BEGIN Available data

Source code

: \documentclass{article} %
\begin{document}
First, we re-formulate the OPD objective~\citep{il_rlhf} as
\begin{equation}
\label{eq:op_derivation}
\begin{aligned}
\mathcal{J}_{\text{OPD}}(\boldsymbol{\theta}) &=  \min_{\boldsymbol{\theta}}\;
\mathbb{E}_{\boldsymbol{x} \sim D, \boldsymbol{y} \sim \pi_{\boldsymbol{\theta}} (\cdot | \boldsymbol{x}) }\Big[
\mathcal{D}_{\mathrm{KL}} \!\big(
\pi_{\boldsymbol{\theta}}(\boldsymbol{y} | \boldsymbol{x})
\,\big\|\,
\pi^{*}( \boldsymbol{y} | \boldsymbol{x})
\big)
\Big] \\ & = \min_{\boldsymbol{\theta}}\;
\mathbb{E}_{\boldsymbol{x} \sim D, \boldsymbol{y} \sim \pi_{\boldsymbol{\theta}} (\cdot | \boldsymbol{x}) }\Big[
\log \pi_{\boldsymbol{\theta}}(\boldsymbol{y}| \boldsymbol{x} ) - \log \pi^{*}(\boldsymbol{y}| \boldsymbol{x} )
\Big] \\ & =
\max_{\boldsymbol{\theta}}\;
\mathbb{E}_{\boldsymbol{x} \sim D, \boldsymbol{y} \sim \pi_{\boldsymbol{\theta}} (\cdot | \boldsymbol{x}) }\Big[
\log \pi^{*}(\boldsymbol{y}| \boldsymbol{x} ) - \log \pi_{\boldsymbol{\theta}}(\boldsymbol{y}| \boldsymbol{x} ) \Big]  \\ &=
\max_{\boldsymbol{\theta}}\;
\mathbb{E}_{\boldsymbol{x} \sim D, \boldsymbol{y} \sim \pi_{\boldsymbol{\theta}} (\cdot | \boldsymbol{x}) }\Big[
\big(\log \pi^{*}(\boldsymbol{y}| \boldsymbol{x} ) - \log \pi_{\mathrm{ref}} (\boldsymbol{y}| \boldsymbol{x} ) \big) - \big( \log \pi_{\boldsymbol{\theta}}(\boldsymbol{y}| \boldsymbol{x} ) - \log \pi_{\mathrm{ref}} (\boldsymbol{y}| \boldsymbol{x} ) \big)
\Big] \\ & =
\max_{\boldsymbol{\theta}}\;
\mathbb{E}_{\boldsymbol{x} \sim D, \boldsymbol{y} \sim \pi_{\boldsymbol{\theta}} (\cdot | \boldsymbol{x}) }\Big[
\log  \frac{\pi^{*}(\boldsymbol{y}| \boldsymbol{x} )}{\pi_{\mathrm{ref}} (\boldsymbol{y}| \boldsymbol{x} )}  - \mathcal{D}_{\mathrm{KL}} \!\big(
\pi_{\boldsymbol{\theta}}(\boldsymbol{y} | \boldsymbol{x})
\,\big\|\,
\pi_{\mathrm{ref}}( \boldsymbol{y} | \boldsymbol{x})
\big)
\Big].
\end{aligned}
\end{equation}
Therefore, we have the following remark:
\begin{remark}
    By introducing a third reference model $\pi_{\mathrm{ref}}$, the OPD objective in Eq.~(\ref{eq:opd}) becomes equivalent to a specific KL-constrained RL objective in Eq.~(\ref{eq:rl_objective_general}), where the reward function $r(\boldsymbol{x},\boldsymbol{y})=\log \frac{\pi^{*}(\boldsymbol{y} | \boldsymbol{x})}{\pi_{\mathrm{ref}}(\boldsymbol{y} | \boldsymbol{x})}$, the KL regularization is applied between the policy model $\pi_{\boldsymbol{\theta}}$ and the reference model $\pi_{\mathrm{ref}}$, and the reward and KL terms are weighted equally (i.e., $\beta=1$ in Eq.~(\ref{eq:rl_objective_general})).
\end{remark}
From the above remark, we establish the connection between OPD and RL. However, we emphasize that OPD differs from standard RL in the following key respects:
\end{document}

END Available data

— Task description —
A verbatim reproduction of all the records above is the expected answer.

— Response to the exercise —
Source code

: \documentclass{article} %
\begin{document}
First, we re-formulate the OPD objective~\citep{il_rlhf} as
\begin{equation}
\label{eq:op_derivation}
\begin{aligned}
\mathcal{J}_{\text{OPD}}(\boldsymbol{\theta}) &=  \min_{\boldsymbol{\theta}}\;
\mathbb{E}_{\boldsymbol{x} \sim D, \boldsymbol{y} \sim \pi_{\boldsymbol{\theta}} (\cdot | \boldsymbol{x}) }\Big[
\mathcal{D}_{\mathrm{KL}} \!\big(
\pi_{\boldsymbol{\theta}}(\boldsymbol{y} | \boldsymbol{x})
\,\big\|\,
\pi^{*}( \boldsymbol{y} | \boldsymbol{x})
\big)
\Big] \\ & = \min_{\boldsymbol{\theta}}\;
\mathbb{E}_{\boldsymbol{x} \sim D, \boldsymbol{y} \sim \pi_{\boldsymbol{\theta}} (\cdot | \boldsymbol{x}) }\Big[
\log \pi_{\boldsymbol{\theta}}(\boldsymbol{y}| \boldsymbol{x} ) - \log \pi^{*}(\boldsymbol{y}| \boldsymbol{x} )
\Big] \\ & =
\max_{\boldsymbol{\theta}}\;
\mathbb{E}_{\boldsymbol{x} \sim D, \boldsymbol{y} \sim \pi_{\boldsymbol{\theta}} (\cdot | \boldsymbol{x}) }\Big[
\log \pi^{*}(\boldsymbol{y}| \boldsymbol{x} ) - \log \pi_{\boldsymbol{\theta}}(\boldsymbol{y}| \boldsymbol{x} ) \Big]  \\ &=
\max_{\boldsymbol{\theta}}\;
\mathbb{E}_{\boldsymbol{x} \sim D, \boldsymbol{y} \sim \pi_{\boldsymbol{\theta}} (\cdot | \boldsymbol{x}) }\Big[
\big(\log \pi^{*}(\boldsymbol{y}| \boldsymbol{x} ) - \log \pi_{\mathrm{ref}} (\boldsymbol{y}| \boldsymbol{x} ) \big) - \big( \log \pi_{\boldsymbol{\theta}}(\boldsymbol{y}| \boldsymbol{x} ) - \log \pi_{\mathrm{ref}} (\boldsymbol{y}| \boldsymbol{x} ) \big)
\Big] \\ & =
\max_{\boldsymbol{\theta}}\;
\mathbb{E}_{\boldsymbol{x} \sim D, \boldsymbol{y} \sim \pi_{\boldsymbol{\theta}} (\cdot | \boldsymbol{x}) }\Big[
\log  \frac{\pi^{*}(\boldsymbol{y}| \boldsymbol{x} )}{\pi_{\mathrm{ref}} (\boldsymbol{y}| \boldsymbol{x} )}  - \mathcal{D}_{\mathrm{KL}} \!\big(
\pi_{\boldsymbol{\theta}}(\boldsymbol{y} | \boldsymbol{x})
\,\big\|\,
\pi_{\mathrm{ref}}( \boldsymbol{y} | \boldsymbol{x})
\big)
\Big].
\end{aligned}
\end{equation}
Therefore, we have the following remark:
\begin{remark}
    By introducing a third reference model $\pi_{\mathrm{ref}}$, the OPD objective in Eq.~(\ref{eq:opd}) becomes equivalent to a specific KL-constrained RL objective in Eq.~(\ref{eq:rl_objective_general}), where the reward function $r(\boldsymbol{x},\boldsymbol{y})=\log \frac{\pi^{*}(\boldsymbol{y} | \boldsymbol{x})}{\pi_{\mathrm{ref}}(\boldsymbol{y} | \boldsymbol{x})}$, the KL regularization is applied between the policy model $\pi_{\boldsymbol{\theta}}$ and the reference model $\pi_{\mathrm{ref}}$, and the reward and KL terms are weighted equally (i.e., $\beta=1$ in Eq.~(\ref{eq:rl_objective_general})).
\end{remark}
From the above remark, we establish the connection between OPD and RL. However, we emphasize that OPD differs from standard RL in the following key respects:
\end{document}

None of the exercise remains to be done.